Exercise materials section start

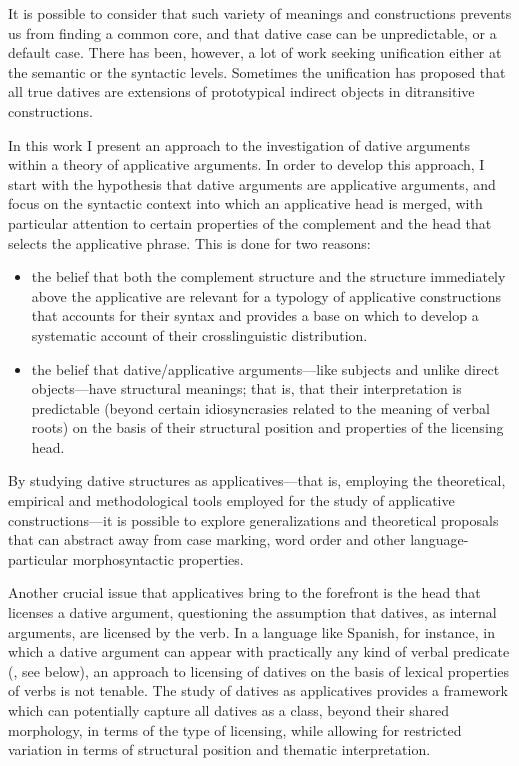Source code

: \documentclass[output=paper,modfonts,nonflat]{langsci/langscibook}
\begin{document}
It is possible to consider that such variety of meanings and constructions prevents us from finding a common core, and that dative case can be unpredictable, or a default case.  There has been, however, a lot of work seeking unification either at the semantic or the syntactic levels. Sometimes the unification has proposed that all true datives are extensions of prototypical indirect objects in ditransitive constructions. 

In this work I present an approach to the investigation of dative arguments within a theory of applicative arguments. In order to develop this approach, I start with the hypothesis that dative arguments are applicative arguments, and focus on the syntactic context into which an applicative head is merged, with particular attention to certain properties of the complement and the head that selects the applicative phrase. This is done for two reasons:

\begin{itemize}
\item \begin{styleListParagraph}
the belief that both the complement structure and the structure immediately above the applicative are relevant for a typology of applicative constructions that accounts for their syntax and provides a base on which to develop a systematic account of their crosslinguistic distribution.
\end{styleListParagraph}
\item \begin{styleListParagraph}
the belief that dative/applicative arguments—like subjects and unlike direct objects—have structural meanings; that is, that their interpretation is predictable (beyond certain idiosyncrasies related to the meaning of verbal roots) on the basis of their structural position and properties of the licensing head. 
\end{styleListParagraph}
\end{itemize}

By studying dative structures as applicatives—that is, employing the theoretical, empirical and methodological tools employed for the study of applicative constructions—it is possible to explore generalizations and theoretical proposals that can abstract away from case marking, word order and other language-particular morphosyntactic properties. 

Another crucial issue that applicatives bring to the forefront is the head that licenses a dative argument, questioning the assumption that datives, as internal arguments, are licensed by the verb. In a language like Spanish, for instance, in which a dative argument can appear with practically any kind of verbal predicate (\citealt{Cuervo2003}, see  below), an approach to licensing of datives on the basis of lexical properties of verbs is not tenable. The study of datives as applicatives provides a framework which can potentially capture all datives as a class, beyond their shared morphology, in terms of the type of licensing, while allowing for restricted variation in terms of structural position and thematic interpretation. 
\end{document}
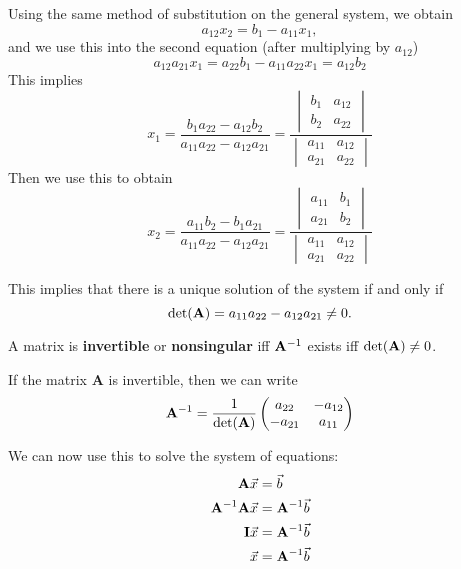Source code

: \begin{definition}
	
Using the same method of substitution on the general system, we obtain
$$
a_{12} x_2 = b_1 - a_{11} x_1,
$$
and we use this into the second equation (after multiplying by $a_{12}$)
$$
a_{12} a_{21} x_1 = a_{22} b_1 - a_{11}a_{22} x_1 = a_{12} b_2
$$
This implies 
$$
x_1 
	= \frac{b_1 a_{22} - a_{12} b_2}{a_{11}a_{22} - a_{12}a_{21}}
	= \frac{
		\begin{vmatrix} 
			b_1 & a_{12} \\
			b_2 & a_{22}
		\end{vmatrix}
		}{
		\begin{vmatrix} 
			a_{11} & a_{12} \\
			a_{21} & a_{22}
		\end{vmatrix}
		}
$$
Then we use this to obtain
$$
x_2
	= \frac{a_{11} b_2  - b_1 a_{21} }{a_{11}a_{22} - a_{12}a_{21}}
	= \frac{
		\begin{vmatrix} 
			a_{11} & b_1 \\
			a_{21} & b_2
		\end{vmatrix}
		}{
		\begin{vmatrix} 
			a_{11} & a_{12} \\
			a_{21} & a_{22}
		\end{vmatrix}
		}
$$

\end{definition}

\begin{important}
This implies that there is a unique solution of the system if and only if
$$
\det ({\bf A}) = a_{11}a_{22} - a_{12}a_{21} \neq 0.
$$
\end{important}



\begin{definition}
 A matrix is {\bf invertible} or {\bf nonsingular} \quad iff \quad ${\bf A}^{-1}$ exists \quad iff \quad $\det({\bf A}) \neq 0$.

If the matrix {\bf A} is invertible, then we can write
$$
{\bf A}^{-1} 
	= \frac{1}{\det({\bf A})} \begin{pmatrix}
						a_{22} & -a_{12} \\
						-a_{21} & a_{11}
						\end{pmatrix}
$$

We can now use this to solve the system of equations:
\begin{align*}
{\bf A} \vec{x}	& = \vec{b}  \\
{\bf A}^{-1} {\bf A} \vec{x}	& = {\bf A}^{-1} \vec{b}  \\
{\bf I} \vec{x}	& = {\bf A}^{-1} \vec{b}  \\
\vec{x}	& = {\bf A}^{-1} \vec{b}
\end{align*}

\end{definition}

Exercise materials section end

Please print the entire listing again exactly, minus its images.

# Result for this task
Source code

: \documentclass[output=paper,modfonts,nonflat]{langsci/langscibook}
\begin{document}
It is possible to consider that such variety of meanings and constructions prevents us from finding a common core, and that dative case can be unpredictable, or a default case.  There has been, however, a lot of work seeking unification either at the semantic or the syntactic levels. Sometimes the unification has proposed that all true datives are extensions of prototypical indirect objects in ditransitive constructions. 

In this work I present an approach to the investigation of dative arguments within a theory of applicative arguments. In order to develop this approach, I start with the hypothesis that dative arguments are applicative arguments, and focus on the syntactic context into which an applicative head is merged, with particular attention to certain properties of the complement and the head that selects the applicative phrase. This is done for two reasons:

\begin{itemize}
\item \begin{styleListParagraph}
the belief that both the complement structure and the structure immediately above the applicative are relevant for a typology of applicative constructions that accounts for their syntax and provides a base on which to develop a systematic account of their crosslinguistic distribution.
\end{styleListParagraph}
\item \begin{styleListParagraph}
the belief that dative/applicative arguments—like subjects and unlike direct objects—have structural meanings; that is, that their interpretation is predictable (beyond certain idiosyncrasies related to the meaning of verbal roots) on the basis of their structural position and properties of the licensing head. 
\end{styleListParagraph}
\end{itemize}

By studying dative structures as applicatives—that is, employing the theoretical, empirical and methodological tools employed for the study of applicative constructions—it is possible to explore generalizations and theoretical proposals that can abstract away from case marking, word order and other language-particular morphosyntactic properties. 

Another crucial issue that applicatives bring to the forefront is the head that licenses a dative argument, questioning the assumption that datives, as internal arguments, are licensed by the verb. In a language like Spanish, for instance, in which a dative argument can appear with practically any kind of verbal predicate (\citealt{Cuervo2003}, see  below), an approach to licensing of datives on the basis of lexical properties of verbs is not tenable. The study of datives as applicatives provides a framework which can potentially capture all datives as a class, beyond their shared morphology, in terms of the type of licensing, while allowing for restricted variation in terms of structural position and thematic interpretation. 
\end{document}
Source code

: \begin{definition}
	
Using the same method of substitution on the general system, we obtain
$$
a_{12} x_2 = b_1 - a_{11} x_1,
$$
and we use this into the second equation (after multiplying by $a_{12}$)
$$
a_{12} a_{21} x_1 = a_{22} b_1 - a_{11}a_{22} x_1 = a_{12} b_2
$$
This implies 
$$
x_1 
	= \frac{b_1 a_{22} - a_{12} b_2}{a_{11}a_{22} - a_{12}a_{21}}
	= \frac{
		\begin{vmatrix} 
			b_1 & a_{12} \\
			b_2 & a_{22}
		\end{vmatrix}
		}{
		\begin{vmatrix} 
			a_{11} & a_{12} \\
			a_{21} & a_{22}
		\end{vmatrix}
		}
$$
Then we use this to obtain
$$
x_2
	= \frac{a_{11} b_2  - b_1 a_{21} }{a_{11}a_{22} - a_{12}a_{21}}
	= \frac{
		\begin{vmatrix} 
			a_{11} & b_1 \\
			a_{21} & b_2
		\end{vmatrix}
		}{
		\begin{vmatrix} 
			a_{11} & a_{12} \\
			a_{21} & a_{22}
		\end{vmatrix}
		}
$$

\end{definition}

\begin{important}
This implies that there is a unique solution of the system if and only if
$$
\det ({\bf A}) = a_{11}a_{22} - a_{12}a_{21} \neq 0.
$$
\end{important}



\begin{definition}
 A matrix is {\bf invertible} or {\bf nonsingular} \quad iff \quad ${\bf A}^{-1}$ exists \quad iff \quad $\det({\bf A}) \neq 0$.

If the matrix {\bf A} is invertible, then we can write
$$
{\bf A}^{-1} 
	= \frac{1}{\det({\bf A})} \begin{pmatrix}
						a_{22} & -a_{12} \\
						-a_{21} & a_{11}
						\end{pmatrix}
$$

We can now use this to solve the system of equations:
\begin{align*}
{\bf A} \vec{x}	& = \vec{b}  \\
{\bf A}^{-1} {\bf A} \vec{x}	& = {\bf A}^{-1} \vec{b}  \\
{\bf I} \vec{x}	& = {\bf A}^{-1} \vec{b}  \\
\vec{x}	& = {\bf A}^{-1} \vec{b}
\end{align*}

\end{definition}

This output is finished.